It’s like teaching reading to small children — you read book after book with them, teach them the alphabet and phonics, train them in phonemic awareness by sounding out c-a-t and f-a-t and h-a-t, trying to show them both the pattern and the differences, but when they get it and BOOM, they start decoding all alone, and they can read you log, dog, fog, you’re just tickled pink.
You can get the same feeling with language learners. Maybe you’ll get nothing but “Yes” responses from them for weeks, or the telltale statement-as-question format (“I can borrow a pen?”) for ages (which is tough to master, admittedly), but then, out of the blue, they’ll build this wonderful, thoughtful sentence, perhaps with obvious effort, perhaps completely effortless, and you’ll just be pleased as punch.
2.Your students know more than they (and others) think they do.
Language is complex, but it’s pretty much a fact that we understand more than we produce. For instance, if you’re a native English speaker, you might know the meaning of vehemence, aberration, and locomotive, but how often do you use them in your speech or writing? Even in our first language we understand more than our working vocabulary, yet no one judges us for NOT using those words more routinely. Why should second language learners be treated any differently?
By arming yourself with the knowledge that your students know more than anyone expects them to, you can set high standards that are somehow also achievable. Students crave challenges. Even the beginningest of learners need more than fill-in-the-blank and matching to stay motivated, and sometimes, only the ELD teacher knows that!
3. Learning a language is hard.
Bilingual brains seem to work more efficiently than monolingual brains, as three recent studies (January, October, and December 2014) indicate, but first, they work harder. Second language processing takes an enormous amount of RAM, and it’s not uncommon to see students’ eyes glazing over or frequent yawning. Keeping things engaging, interactive, and moving at an appropriate pace are good ways to prevent that slump.
4. Teaching a language is hard.
You might crash into bed every night, because, who knew?
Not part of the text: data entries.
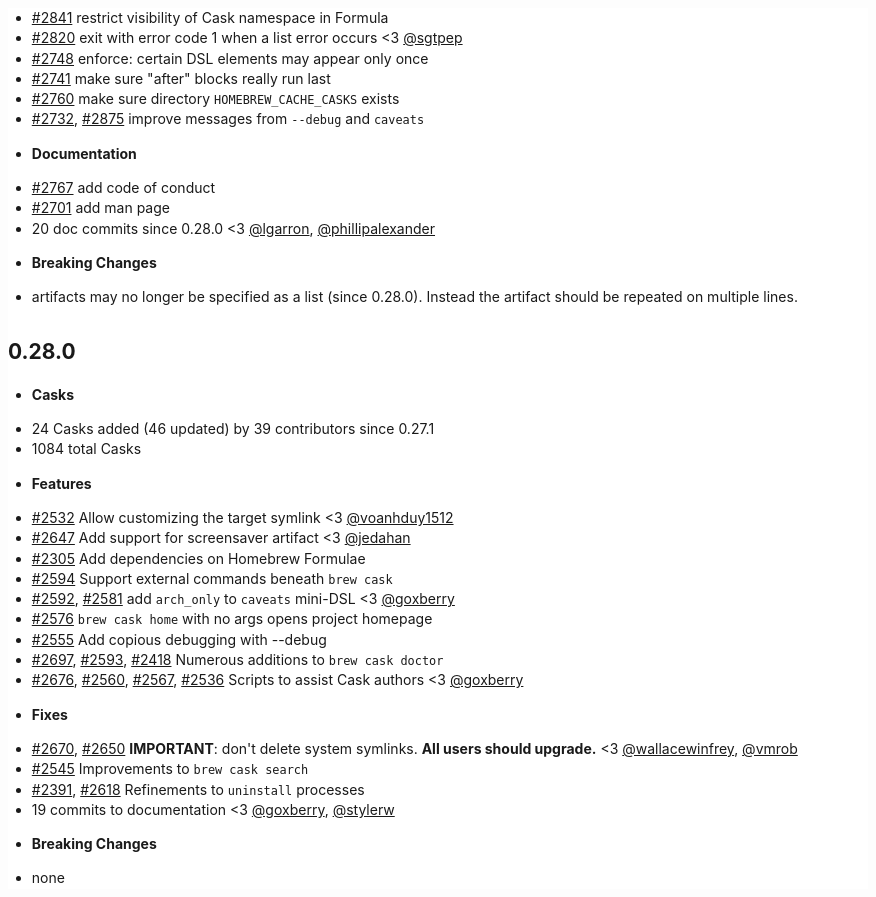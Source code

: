  - [#2841][] restrict visibility of Cask namespace in Formula
 - [#2820][] exit with error code 1 when a list error occurs <3 [@sgtpep][]
 - [#2748][] enforce: certain DSL elements may appear only once
 - [#2741][] make sure "after" blocks really run last
 - [#2760][] make sure directory `HOMEBREW_CACHE_CASKS` exists
 - [#2732][], [#2875][] improve messages from `--debug` and `caveats`
* __Documentation__
 - [#2767][] add code of conduct
 - [#2701][] add man page
 - 20 doc commits since 0.28.0 <3 [@lgarron][], [@phillipalexander][]
* __Breaking Changes__
 - artifacts may no longer be specified as a list (since 0.28.0).  Instead the artifact should be repeated on multiple lines.

[#2945]: https://github.com/caskroom/homebrew-cask/issues/2945
[#2761]: https://github.com/caskroom/homebrew-cask/issues/2761
[#2925]: https://github.com/caskroom/homebrew-cask/issues/2925
[#2932]: https://github.com/caskroom/homebrew-cask/issues/2932
[#2923]: https://github.com/caskroom/homebrew-cask/issues/2923
[#2822]: https://github.com/caskroom/homebrew-cask/issues/2822
[#2742]: https://github.com/caskroom/homebrew-cask/issues/2742
[#2625]: https://github.com/caskroom/homebrew-cask/issues/2625
[#2890]: https://github.com/caskroom/homebrew-cask/issues/2890
[#2875]: https://github.com/caskroom/homebrew-cask/issues/2875
[#2734]: https://github.com/caskroom/homebrew-cask/issues/2734
[#2739]: https://github.com/caskroom/homebrew-cask/issues/2739
[#2874]: https://github.com/caskroom/homebrew-cask/issues/2874
[#2392]: https://github.com/caskroom/homebrew-cask/issues/2392
[@AlJohri]: https://github.com/AlJohri
[#2873]: https://github.com/caskroom/homebrew-cask/issues/2873
[#2872]: https://github.com/caskroom/homebrew-cask/issues/2872
[#2851]: https://github.com/caskroom/homebrew-cask/issues/2851
[#2759]: https://github.com/caskroom/homebrew-cask/issues/2759
[#2850]: https://github.com/caskroom/homebrew-cask/issues/2850
[#2841]: https://github.com/caskroom/homebrew-cask/issues/2841
[#2829]: https://github.com/caskroom/homebrew-cask/issues/2829
[#2840]: https://github.com/caskroom/homebrew-cask/issues/2840
[@lgarron]: https://github.com/lgarron
[@phillipalexander]: https://github.com/phillipalexander
[@sgtpep]: https://github.com/sgtpep
[@tamird]: https://github.com/tamird
[@juuso]: https://github.com/juuso
[@tsantor]: https://github.com/tsantor
[#2719]: https://github.com/caskroom/homebrew-cask/issues/2719
[#1992]: https://github.com/caskroom/homebrew-cask/issues/1992
[#2820]: https://github.com/caskroom/homebrew-cask/issues/2820
[#2809]: https://github.com/caskroom/homebrew-cask/issues/2809
[#2807]: https://github.com/caskroom/homebrew-cask/issues/2807
[#2803]: https://github.com/caskroom/homebrew-cask/issues/2803
[#2748]: https://github.com/caskroom/homebrew-cask/issues/2748
[#2624]: https://github.com/caskroom/homebrew-cask/issues/2624
[@vmrob]: https://github.com/vmrob
[#2792]: https://github.com/caskroom/homebrew-cask/issues/2792
[#2767]: https://github.com/caskroom/homebrew-cask/issues/2767
[#2701]: https://github.com/caskroom/homebrew-cask/issues/2701
[#2787]: https://github.com/caskroom/homebrew-cask/issues/2787
[#2786]: https://github.com/caskroom/homebrew-cask/issues/2786
[#2785]: https://github.com/caskroom/homebrew-cask/issues/2785
[#2637]: https://github.com/caskroom/homebrew-cask/issues/2637
[#2741]: https://github.com/caskroom/homebrew-cask/issues/2741
[#2760]: https://github.com/caskroom/homebrew-cask/issues/2760
[#2762]: https://github.com/caskroom/homebrew-cask/issues/2762
[#2784]: https://github.com/caskroom/homebrew-cask/issues/2784
[#2783]: https://github.com/caskroom/homebrew-cask/issues/2783
[#2782]: https://github.com/caskroom/homebrew-cask/issues/2782
[#2733]: https://github.com/caskroom/homebrew-cask/issues/2733
[#2623]: https://github.com/caskroom/homebrew-cask/issues/2623
[#2613]: https://github.com/caskroom/homebrew-cask/issues/2613
[#2743]: https://github.com/caskroom/homebrew-cask/issues/2743
[#2732]: https://github.com/caskroom/homebrew-cask/issues/2732
[#2631]: https://github.com/caskroom/homebrew-cask/issues/2631
[#2725]: https://github.com/caskroom/homebrew-cask/issues/2725
[#2724]: https://github.com/caskroom/homebrew-cask/issues/2724
[#2689]: https://github.com/caskroom/homebrew-cask/issues/2689
[#2698]: https://github.com/caskroom/homebrew-cask/issues/2698

## 0.28.0

* __Casks__
 - 24 Casks added (46 updated) by 39 contributors since 0.27.1
 - 1084 total Casks
* __Features__
 - [#2532][] Allow customizing the target symlink <3 [@voanhduy1512][]
 - [#2647][] Add support for screensaver artifact <3 [@jedahan][]
 - [#2305][] Add dependencies on Homebrew Formulae
 - [#2594][] Support external commands beneath `brew cask`
 - [#2592][], [#2581][] add `arch_only` to `caveats` mini-DSL <3 [@goxberry][]
 - [#2576][] `brew cask home` with no args opens project homepage
 - [#2555][] Add copious debugging with --debug
 - [#2697][], [#2593][], [#2418][] Numerous additions to `brew cask doctor`
 - [#2676][], [#2560][], [#2567][], [#2536][] Scripts to assist Cask authors <3 [@goxberry][]
* __Fixes__
 - [#2670][], [#2650][] **IMPORTANT**: don't delete system symlinks.  **All users should upgrade.** <3 [@wallacewinfrey][], [@vmrob][]
 - [#2545][] Improvements to `brew cask search`
 - [#2391][], [#2618][] Refinements to `uninstall` processes
 - 19 commits to documentation <3 [@goxberry][], [@stylerw][]
* __Breaking Changes__
 - none

[#2532]: https://github.com/caskroom/homebrew-cask/issues/2532
[@voanhduy1512]: https://github.com/voanhduy1512
[#2647]: https://github.com/caskroom/homebrew-cask/issues/2647
[@jedahan]: https://github.com/jedahan
[#2305]: https://github.com/caskroom/homebrew-cask/issues/2305
[#2594]: https://github.com/caskroom/homebrew-cask/issues/2594
[#2592]: https://github.com/caskroom/homebrew-cask/issues/2592
[#2581]: https://github.com/caskroom/homebrew-cask/issues/2581
[@goxberry]: https://github.com/goxberry
[#2576]: https://github.com/caskroom/homebrew-cask/issues/2576

[#5739]: https://github.com/caskroom/homebrew-cask/issues/5739
[#5740]: https://github.com/caskroom/homebrew-cask/issues/5740
[@federicobond]: https://github.com/federicobond
[#5723]: https://github.com/caskroom/homebrew-cask/issues/5723
[#5699]: https://github.com/caskroom/homebrew-cask/issues/5699
[@rochefort]: https://github.com/rochefort
[#5636]: https://github.com/caskroom/homebrew-cask/issues/5636
[#5622]: https://github.com/caskroom/homebrew-cask/issues/5622
[#5623]: https://github.com/caskroom/homebrew-cask/issues/5623
[#5596]: https://github.com/caskroom/homebrew-cask/issues/5596
[#5598]: https://github.com/caskroom/homebrew-cask/issues/5598
[#5599]: https://github.com/caskroom/homebrew-cask/issues/5599
[#5591]: https://github.com/caskroom/homebrew-cask/issues/5591
[#5590]: https://github.com/caskroom/homebrew-cask/issues/5590
[#5579]: https://github.com/caskroom/homebrew-cask/issues/5579
[#5569]: https://github.com/caskroom/homebrew-cask/issues/5569
[#5555]: https://github.com/caskroom/homebrew-cask/issues/5555
[#5548]: https://github.com/caskroom/homebrew-cask/issues/5548
[#5544]: https://github.com/caskroom/homebrew-cask/issues/5544
[@fapper]: https://github.com/fapper
[@rstacruz]: https://github.com/rstacruz
[@ujovlado]: https://github.com/ujovlado
[@alexbarclay]: https://github.com/alexbarclay
[@hanjianwei]: https://github.com/hanjianwei
[#5540]: https://github.com/caskroom/homebrew-cask/issues/5540
[#5365]: https://github.com/caskroom/homebrew-cask/issues/5365
[#5520]: https://github.com/caskroom/homebrew-cask/issues/5520
[#5517]: https://github.com/caskroom/homebrew-cask/issues/5517
[#5519]: https://github.com/caskroom/homebrew-cask/issues/5519
[#5340]: https://github.com/caskroom/homebrew-cask/issues/5340
[#4953]: https://github.com/caskroom/homebrew-cask/issues/4953
[#4928]: https://github.com/caskroom/homebrew-cask/issues/4928
[#4951]: https://github.com/caskroom/homebrew-cask/issues/4951
[#5132]: https://github.com/caskroom/homebrew-cask/issues/5132
[#5120]: https://github.com/caskroom/homebrew-cask/issues/5120
[#4845]: https://github.com/caskroom/homebrew-cask/issues/4845
[#4873]: https://github.com/caskroom/homebrew-cask/issues/4873
[#4869]: https://github.com/caskroom/homebrew-cask/issues/4869
[#4896]: https://github.com/caskroom/homebrew-cask/issues/4896
[#4848]: https://github.com/caskroom/homebrew-cask/issues/4848
[#4849]: https://github.com/caskroom/homebrew-cask/issues/4849
[#4847]: https://github.com/caskroom/homebrew-cask/issues/4847
[#4866]: https://github.com/caskroom/homebrew-cask/issues/4866
[#4865]: https://github.com/caskroom/homebrew-cask/issues/4865
[#5063]: https://github.com/caskroom/homebrew-cask/issues/5063
[#5064]: https://github.com/caskroom/homebrew-cask/issues/5064
[#5020]: https://github.com/caskroom/homebrew-cask/issues/5020
[#5037]: https://github.com/caskroom/homebrew-cask/issues/5037
[#5025]: https://github.com/caskroom/homebrew-cask/issues/5025
[#5024]: https://github.com/caskroom/homebrew-cask/issues/5024
[#5011]: https://github.com/caskroom/homebrew-cask/issues/5011
[#5014]: https://github.com/caskroom/homebrew-cask/issues/5014
[@ujovlado]: https://github.com/ujovlado
[#4997]: https://github.com/caskroom/homebrew-cask/issues/4997
[#4994]: https://github.com/caskroom/homebrew-cask/issues/4994
[#4996]: https://github.com/caskroom/homebrew-cask/issues/4996
[#4998]: https://github.com/caskroom/homebrew-cask/issues/4998
[#4986]: https://github.com/caskroom/homebrew-cask/issues/4986
[#4868]: https://github.com/caskroom/homebrew-cask/issues/4868
[#4913]: https://github.com/caskroom/homebrew-cask/issues/4913
[@laurent22]: https://github.com/laurent22
[#4857]: https://github.com/caskroom/homebrew-cask/issues/4857
[#4980]: https://github.com/caskroom/homebrew-cask/issues/4980
[#4978]: https://github.com/caskroom/homebrew-cask/issues/4978
[#4982]: https://github.com/caskroom/homebrew-cask/issues/4982
[#4975]: https://github.com/caskroom/homebrew-cask/issues/4975
[#4965]: https://github.com/caskroom/homebrew-cask/issues/4965
[#4970]: https://github.com/caskroom/homebrew-cask/issues/4970
[#4969]: https://github.com/caskroom/homebrew-cask/issues/4969
[#4963]: https://github.com/caskroom/homebrew-cask/issues/4963
[#4964]: https://github.com/caskroom/homebrew-cask/issues/4964
[#4948]: https://github.com/caskroom/homebrew-cask/issues/4948
[#4924]: https://github.com/caskroom/homebrew-cask/issues/4924
[#4927]: https://github.com/caskroom/homebrew-cask/issues/4927
[#4900]: https://github.com/caskroom/homebrew-cask/issues/4900
[#4890]: https://github.com/caskroom/homebrew-cask/issues/4890
[#4889]: https://github.com/caskroom/homebrew-cask/issues/4889
[#4883]: https://github.com/caskroom/homebrew-cask/issues/4883
[#4882]: https://github.com/caskroom/homebrew-cask/issues/4882
[#4887]: https://github.com/caskroom/homebrew-cask/issues/4887
[#4888]: https://github.com/caskroom/homebrew-cask/issues/4888
[#4892]: https://github.com/caskroom/homebrew-cask/issues/4892
[#4881]: https://github.com/caskroom/homebrew-cask/issues/4881
[#4830]: https://github.com/caskroom/homebrew-cask/issues/4830
[#4828]: https://github.com/caskroom/homebrew-cask/issues/4828
[#4782]: https://github.com/caskroom/homebrew-cask/issues/4782
[@Zearin]: https://github.com/Zearin
[#4812]: https://github.com/caskroom/homebrew-cask/issues/4812
[#4807]: https://github.com/caskroom/homebrew-cask/issues/4807
[#4787]: https://github.com/caskroom/homebrew-cask/issues/4787
[#4804]: https://github.com/caskroom/homebrew-cask/issues/4804
[#4732]: https://github.com/caskroom/homebrew-cask/issues/4732
[#4757]: https://github.com/caskroom/homebrew-cask/issues/4757
[#4760]: https://github.com/caskroom/homebrew-cask/issues/4760
[#4758]: https://github.com/caskroom/homebrew-cask/issues/4758
[#4735]: https://github.com/caskroom/homebrew-cask/issues/4735
[#4739]: https://github.com/caskroom/homebrew-cask/issues/4739
[#4733]: https://github.com/caskroom/homebrew-cask/issues/4733
[#4729]: https://github.com/caskroom/homebrew-cask/issues/4729
[#4719]: https://github.com/caskroom/homebrew-cask/issues/4719
[#4673]: https://github.com/caskroom/homebrew-cask/issues/4673
[#4715]: https://github.com/caskroom/homebrew-cask/issues/4715
[#4730]: https://github.com/caskroom/homebrew-cask/issues/4730
[#4689]: https://github.com/caskroom/homebrew-cask/issues/4689
[#4658]: https://github.com/caskroom/homebrew-cask/issues/4658
[#4659]: https://github.com/caskroom/homebrew-cask/issues/4659
[#4650]: https://github.com/caskroom/homebrew-cask/issues/4650
[#4616]: https://github.com/caskroom/homebrew-cask/issues/4616
[@radeksimko]: https://github.com/radeksimko
[@wizonesolutions]: https://github.com/wizonesolutions
[#4603]: https://github.com/caskroom/homebrew-cask/issues/4603
[#4559]: https://github.com/caskroom/homebrew-cask/issues/4559
[#4508]: https://github.com/caskroom/homebrew-cask/issues/4508
[#4434]: https://github.com/caskroom/homebrew-cask/issues/4434
[#4405]: https://github.com/caskroom/homebrew-cask/issues/4405
[#4370]: https://github.com/caskroom/homebrew-cask/issues/4370
[#4382]: https://github.com/caskroom/homebrew-cask/issues/4382
[#4360]: https://github.com/caskroom/homebrew-cask/issues/4360
[#4300]: https://github.com/caskroom/homebrew-cask/issues/4300
[#4299]: https://github.com/caskroom/homebrew-cask/issues/4299
[#4264]: https://github.com/caskroom/homebrew-cask/issues/4264
[#3328]: https://github.com/caskroom/homebrew-cask/issues/3328
[#4260]: https://github.com/caskroom/homebrew-cask/issues/4260
[#4257]: https://github.com/caskroom/homebrew-cask/issues/4257
[#4244]: https://github.com/caskroom/homebrew-cask/issues/4244
[#4242]: https://github.com/caskroom/homebrew-cask/issues/4242
[#4245]: https://github.com/caskroom/homebrew-cask/issues/4245
[@ngs]: https://github.com/ngs
[#4229]: https://github.com/caskroom/homebrew-cask/issues/4229
[#4241]: https://github.com/caskroom/homebrew-cask/issues/4241
[#4226]: https://github.com/caskroom/homebrew-cask/issues/4226
[#4200]: https://github.com/caskroom/homebrew-cask/issues/4200
[@linc01n]: https://github.com/linc01n
[#4195]: https://github.com/caskroom/homebrew-cask/issues/4195
[#2427]: https://github.com/caskroom/homebrew-cask/issues/2427
[#4169]: https://github.com/caskroom/homebrew-cask/issues/4169
[#4163]: https://github.com/caskroom/homebrew-cask/issues/4163
[#4095]: https://github.com/caskroom/homebrew-cask/issues/4095
[#4094]: https://github.com/caskroom/homebrew-cask/issues/4094
[#4064]: https://github.com/caskroom/homebrew-cask/issues/4064
[@linc01n]: https://github.com/linc01n
[@jcgay]: https://github.com/jcgay
[#4042]: https://github.com/caskroom/homebrew-cask/issues/4042
[#4039]: https://github.com/caskroom/homebrew-cask/issues/4039
[#2971]: https://github.com/caskroom/homebrew-cask/issues/2971
[@MattiSG]: https://github.com/MattiSG
[@adamchainz]: https://github.com/adamchainz
[#3667]: https://github.com/caskroom/homebrew-cask/issues/3667
[#3700]: https://github.com/caskroom/homebrew-cask/issues/3700
[#3699]: https://github.com/caskroom/homebrew-cask/issues/3699
[#2706]: https://github.com/caskroom/homebrew-cask/issues/2706
[#3662]: https://github.com/caskroom/homebrew-cask/issues/3662
[#3668]: https://github.com/caskroom/homebrew-cask/issues/3668
[#3647]: https://github.com/caskroom/homebrew-cask/issues/3647
[@jasonkarns]: https://github.com/jasonkarns
[@drew-gross]: https://github.com/drew-gross
[#3587]: https://github.com/caskroom/homebrew-cask/issues/3587
[@bartoszj]: https://github.com/bartoszj
[#3515]: https://github.com/caskroom/homebrew-cask/issues/3515
[#3540]: https://github.com/caskroom/homebrew-cask/issues/3540
[#3541]: https://github.com/caskroom/homebrew-cask/issues/3541
[#3518]: https://github.com/caskroom/homebrew-cask/issues/3518
[#3516]: https://github.com/caskroom/homebrew-cask/issues/3516
[#3500]: https://github.com/caskroom/homebrew-cask/issues/3500
[#3503]: https://github.com/caskroom/homebrew-cask/issues/3503
[#3443]: https://github.com/caskroom/homebrew-cask/issues/3443
[#3422]: https://github.com/caskroom/homebrew-cask/issues/3422
[@pedros]: https://github.com/pedros
[@cgcai]: https://github.com/cgcai
[@cubranic]: https://github.com/cubranic
[#3459]: https://github.com/caskroom/homebrew-cask/issues/3459
[#3441]: https://github.com/caskroom/homebrew-cask/issues/3441
[#3106]: https://github.com/caskroom/homebrew-cask/issues/3106
[#3217]: https://github.com/caskroom/homebrew-cask/issues/3217
[#2672]: https://github.com/caskroom/homebrew-cask/issues/2672
[#3335]: https://github.com/caskroom/homebrew-cask/issues/3335
[#3327]: https://github.com/caskroom/homebrew-cask/issues/3327
[#3324]: https://github.com/caskroom/homebrew-cask/issues/3324
[#3323]: https://github.com/caskroom/homebrew-cask/issues/3323
[#3011]: https://github.com/caskroom/homebrew-cask/issues/3011
[#3275]: https://github.com/caskroom/homebrew-cask/issues/3275
[@mecca831]: https://github.com/mecca831
[#3190]: https://github.com/caskroom/homebrew-cask/issues/3190
[#3241]: https://github.com/caskroom/homebrew-cask/issues/3241
[#3242]: https://github.com/caskroom/homebrew-cask/issues/3242
[#3013]: https://github.com/caskroom/homebrew-cask/issues/3013
[#3188]: https://github.com/caskroom/homebrew-cask/issues/3188
[@muescha]: https://github.com/muescha
[#3014]: https://github.com/caskroom/homebrew-cask/issues/3014
[#3039]: https://github.com/caskroom/homebrew-cask/issues/3039
[#3040]: https://github.com/caskroom/homebrew-cask/issues/3040
[#3178]: https://github.com/caskroom/homebrew-cask/issues/3178
[#2705]: https://github.com/caskroom/homebrew-cask/issues/2705
[#2744]: https://github.com/caskroom/homebrew-cask/issues/2744
[#2970]: https://github.com/caskroom/homebrew-cask/issues/2970
[#3058]: https://github.com/caskroom/homebrew-cask/issues/3058
[#3073]: https://github.com/caskroom/homebrew-cask/issues/3073
[#3105]: https://github.com/caskroom/homebrew-cask/issues/3105
[#3107]: https://github.com/caskroom/homebrew-cask/issues/3107
[#3131]: https://github.com/caskroom/homebrew-cask/issues/3131
[#2467]: https://github.com/caskroom/homebrew-cask/issues/2467
[@tmonney]: https://github.com/tmonney
[@doits]: https://github.com/doits
[#3155]: https://github.com/caskroom/homebrew-cask/issues/3155
[#3079]: https://github.com/caskroom/homebrew-cask/issues/3079
[#3108]: https://github.com/caskroom/homebrew-cask/issues/3108
[#2931]: https://github.com/caskroom/homebrew-cask/issues/2931
[#3076]: https://github.com/caskroom/homebrew-cask/issues/3076
[#3075]: https://github.com/caskroom/homebrew-cask/issues/3075
[#3057]: https://github.com/caskroom/homebrew-cask/issues/3057
[#3042]: https://github.com/caskroom/homebrew-cask/issues/3042
[#3025]: https://github.com/caskroom/homebrew-cask/issues/3025
[#3044]: https://github.com/caskroom/homebrew-cask/issues/3044
[#3015]: https://github.com/caskroom/homebrew-cask/issues/3015
[@Red54]: https://github.com/Red54
[@skivvies]: https://github.com/skivvies
[#2994]: https://github.com/caskroom/homebrew-cask/issues/2994
[#2991]: https://github.com/caskroom/homebrew-cask/issues/2991
[#2961]: https://github.com/caskroom/homebrew-cask/issues/2961
[#2957]: https://github.com/caskroom/homebrew-cask/issues/2957
[#2555]: https://github.com/caskroom/homebrew-cask/issues/2555
[#2697]: https://github.com/caskroom/homebrew-cask/issues/2697
[#2593]: https://github.com/caskroom/homebrew-cask/issues/2593
[#2418]: https://github.com/caskroom/homebrew-cask/issues/2418
[#2676]: https://github.com/caskroom/homebrew-cask/issues/2676
[#2560]: https://github.com/caskroom/homebrew-cask/issues/2560
[#2567]: https://github.com/caskroom/homebrew-cask/issues/2567
[#2536]: https://github.com/caskroom/homebrew-cask/issues/2536
[#2670]: https://github.com/caskroom/homebrew-cask/issues/2670
[#2650]: https://github.com/caskroom/homebrew-cask/issues/2650
[@wallacewinfrey]: https://github.com/wallacewinfrey
[#2545]: https://github.com/caskroom/homebrew-cask/issues/2545
[#2391]: https://github.com/caskroom/homebrew-cask/issues/2391
[#2618]: https://github.com/caskroom/homebrew-cask/issues/2618
[@stylerw]: https://github.com/stylerw
[#2496]: https://github.com/caskroom/homebrew-cask/issues/2496
[#2416]: https://github.com/caskroom/homebrew-cask/issues/2416
[@linc01n]: https://github.com/linc01n
[#2471]: https://github.com/caskroom/homebrew-cask/issues/2471
[#2461]: https://github.com/caskroom/homebrew-cask/issues/2461
[#2152]: https://github.com/caskroom/homebrew-cask/issues/2152
[@Dillon-Benson]: https://github.com/Dillon-Benson
[#2426]: https://github.com/caskroom/homebrew-cask/issues/2426
[#2303]: https://github.com/caskroom/homebrew-cask/issues/2303
[#2235]: https://github.com/caskroom/homebrew-cask/issues/2235
[@sonots]: https://github.com/sonots
[#2417]: https://github.com/caskroom/homebrew-cask/issues/2417
[#2444]: https://github.com/caskroom/homebrew-cask/issues/2444
[#2329]: https://github.com/caskroom/homebrew-cask/issues/2329
[@karbassi]: https://github.com/karbassi
[#2360]: https://github.com/caskroom/homebrew-cask/issues/2360
[@jfb]: https://github.com/jfb
[#2263]: https://github.com/caskroom/homebrew-cask/issues/2263
[@philoserf]: https://github.com/philoserf
[#2370]: https://github.com/caskroom/homebrew-cask/issues/2370
[@troter]: https://github.com/troter
[#2258]: https://github.com/caskroom/homebrew-cask/issues/2258
[@jgarber623]: https://github.com/jgarber623
[#2456]: https://github.com/caskroom/homebrew-cask/issues/2456
[#2240]: https://github.com/caskroom/homebrew-cask/issues/2240
[#2275]: https://github.com/caskroom/homebrew-cask/issues/2275
[#2275]: https://github.com/caskroom/homebrew-cask/issues/2275
[@leoj3n]: https://github.com/leoj3n
[@jonahoffline]: https://github.com/jonahoffline
[@pstadler]: https://github.com/pstadler
[@halo]: https://github.com/halo
[caskroom/fonts]: https://github.com/caskroom/homebrew-fonts
[#1944]:  https://github.com/caskroom/homebrew-cask/issues/1944
[#2066]:  https://github.com/caskroom/homebrew-cask/issues/2066
[#2081]:  https://github.com/caskroom/homebrew-cask/issues/2081
[#2084]:  https://github.com/caskroom/homebrew-cask/issues/2084
[#2100]:  https://github.com/caskroom/homebrew-cask/issues/2100
[#2018]: https://github.com/caskroom/homebrew-cask/issues/2018
[#2019]: https://github.com/caskroom/homebrew-cask/issues/2019
[#2012]: https://github.com/caskroom/homebrew-cask/issues/2012
[#2013]: https://github.com/caskroom/homebrew-cask/issues/2013
[@rolandwalker]: https://github.com/rolandwalker
[@peeja]: https://github.com/peeja
[#1882]: https://github.com/caskroom/homebrew-cask/issues/1882
[#1733]: https://github.com/caskroom/homebrew-cask/issues/1733
[#1765]: https://github.com/caskroom/homebrew-cask/issues/1765
[@njam]: https://github.com/njam
[#1417]: https://github.com/caskroom/homebrew-cask/issues/1417
[@aah]: https://github.com/aah
[@linc01n]: https://github.com/linc01n
[#393]: https://github.com/caskroom/homebrew-cask/issues/393
[#914]: https://github.com/caskroom/homebrew-cask/issues/914
[#1035]: https://github.com/caskroom/homebrew-cask/issues/1035
[#1461]: https://github.com/caskroom/homebrew-cask/issues/1461
[#1436]: https://github.com/caskroom/homebrew-cask/issues/1436
[#1274]: https://github.com/caskroom/homebrew-cask/issues/1374
[#1274]: https://github.com/caskroom/homebrew-cask/issues/1247
[#954]: https://github.com/caskroom/homebrew-cask/issues/954
[@kdeldycke]: https://github.com/caskroom/homebrew-cask/commit/f787afdc26cb5a5b81c2d6142d93c77b7aa5d28e
[#1247]: https://github.com/caskroom/homebrew-cask/issues/1247
[#602]: https://github.com/caskroom/homebrew-cask/issues/602
[#1168]: https://github.com/caskroom/homebrew-cask/issues/1168
[@wenbin1989]: https://github.com/wenbin1989
[#1181]: https://github.com/caskroom/homebrew-cask/pull/1181
[@andizzle]: https://github.com/andizzle
[#981]: https://github.com/caskroom/homebrew-cask/issues/981
[@sheerun]: https://github.com/sheerun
Teaching English can be physically demanding! You enunciate, exaggerate facial expressions, use gesture–sometimes dramatically–write on the board, use different tones of voice and accents, fold yourself into a pretzel, do backflips off your desk… whether you’re trying to convey meaning, or make content interesting, or get your students to smile, you’ll get quite a workout!
5. You’ll learn new words and customs from authentic cultural participants.
Even though you hold the title of teacher, as you get to know your students, you’ll find that they’re willing teacher-experts in areas that are new to you, like their home cultures. With your inquisitiveness and genuine interest in their whole identity, students’ confidence will get a huge boost, and you’ll sense in their work a new pride and ownership. Your teaching will be enriched, too, as you are able to relate to and motivate more students in a personal way, as time goes on.
6. The best way to learn a language is to speak a language.
We all know how important comprehensible input is to language learning, but it’s not intuitive for a language classroom to be silent, or resemble a lecture hall! Especially now, in the Common Core era, giving students ample opportunity to do the talking is key. Lesson planning with a student-led approach may be a challenge at first, but as you watch students master your objectives, you’ll get a rare moment to sit down and rest your voice (See #4) and get hooked on their success (See #1)!
Is there anything else you’d add to this list? What new things have you discovered since becoming a language teacher?